**The problem**
Find the number of lines below in which the word "project" appears, and write that number only.

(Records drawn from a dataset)
# # # # # # #
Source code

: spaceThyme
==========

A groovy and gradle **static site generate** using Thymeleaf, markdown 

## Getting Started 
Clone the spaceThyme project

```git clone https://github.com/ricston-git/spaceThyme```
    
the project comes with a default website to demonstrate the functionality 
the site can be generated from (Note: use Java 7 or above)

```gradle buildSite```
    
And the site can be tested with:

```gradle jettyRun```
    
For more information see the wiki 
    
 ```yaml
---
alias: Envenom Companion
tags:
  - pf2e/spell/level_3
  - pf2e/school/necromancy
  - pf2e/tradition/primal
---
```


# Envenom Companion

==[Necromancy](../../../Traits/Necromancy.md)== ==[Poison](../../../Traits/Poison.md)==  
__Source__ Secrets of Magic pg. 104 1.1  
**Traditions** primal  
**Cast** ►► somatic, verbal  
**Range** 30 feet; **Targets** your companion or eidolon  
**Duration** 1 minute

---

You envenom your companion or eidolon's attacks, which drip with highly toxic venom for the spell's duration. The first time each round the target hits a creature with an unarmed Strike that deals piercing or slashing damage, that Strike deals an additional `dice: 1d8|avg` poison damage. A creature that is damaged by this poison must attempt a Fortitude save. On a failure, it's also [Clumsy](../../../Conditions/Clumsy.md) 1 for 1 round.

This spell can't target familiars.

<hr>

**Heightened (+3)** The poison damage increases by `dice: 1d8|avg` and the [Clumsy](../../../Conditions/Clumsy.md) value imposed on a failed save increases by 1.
# # # # # # #
**Answer box**
2